[Dataset records]
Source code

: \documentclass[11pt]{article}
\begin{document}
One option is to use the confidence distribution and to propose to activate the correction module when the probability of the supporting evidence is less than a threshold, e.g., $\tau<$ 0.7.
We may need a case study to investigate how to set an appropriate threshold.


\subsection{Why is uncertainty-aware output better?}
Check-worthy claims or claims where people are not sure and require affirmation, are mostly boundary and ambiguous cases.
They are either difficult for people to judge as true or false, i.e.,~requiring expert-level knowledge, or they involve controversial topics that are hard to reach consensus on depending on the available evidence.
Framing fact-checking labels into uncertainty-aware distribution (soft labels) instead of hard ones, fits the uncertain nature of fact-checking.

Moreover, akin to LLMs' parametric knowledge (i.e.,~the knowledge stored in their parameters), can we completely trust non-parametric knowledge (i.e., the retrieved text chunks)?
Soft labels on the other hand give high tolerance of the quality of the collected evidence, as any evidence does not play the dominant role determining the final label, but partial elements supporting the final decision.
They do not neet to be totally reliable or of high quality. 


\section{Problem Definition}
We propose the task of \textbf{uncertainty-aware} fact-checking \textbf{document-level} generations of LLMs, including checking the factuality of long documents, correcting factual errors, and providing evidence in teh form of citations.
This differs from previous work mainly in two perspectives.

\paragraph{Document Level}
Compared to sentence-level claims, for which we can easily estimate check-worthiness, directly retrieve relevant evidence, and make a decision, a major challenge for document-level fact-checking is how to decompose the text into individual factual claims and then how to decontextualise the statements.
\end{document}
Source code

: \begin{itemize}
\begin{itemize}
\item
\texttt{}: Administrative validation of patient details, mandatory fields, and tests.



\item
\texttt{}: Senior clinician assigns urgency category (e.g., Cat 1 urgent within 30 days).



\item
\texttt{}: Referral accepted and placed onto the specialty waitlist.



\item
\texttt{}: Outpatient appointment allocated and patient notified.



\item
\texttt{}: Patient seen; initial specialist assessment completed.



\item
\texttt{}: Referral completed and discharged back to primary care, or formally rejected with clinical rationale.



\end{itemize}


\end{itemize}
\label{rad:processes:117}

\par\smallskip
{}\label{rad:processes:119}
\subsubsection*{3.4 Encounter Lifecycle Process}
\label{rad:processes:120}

PROBLEM TO SOLVE
Show all lines in the entries above where the word "They" appears.

YOUR RESPONSE
They are either difficult for people to judge as true or false, i.e.,~requiring expert-level knowledge, or they involve controversial topics that are hard to reach consensus on depending on the available evidence.
They do not neet to be totally reliable or of high quality. 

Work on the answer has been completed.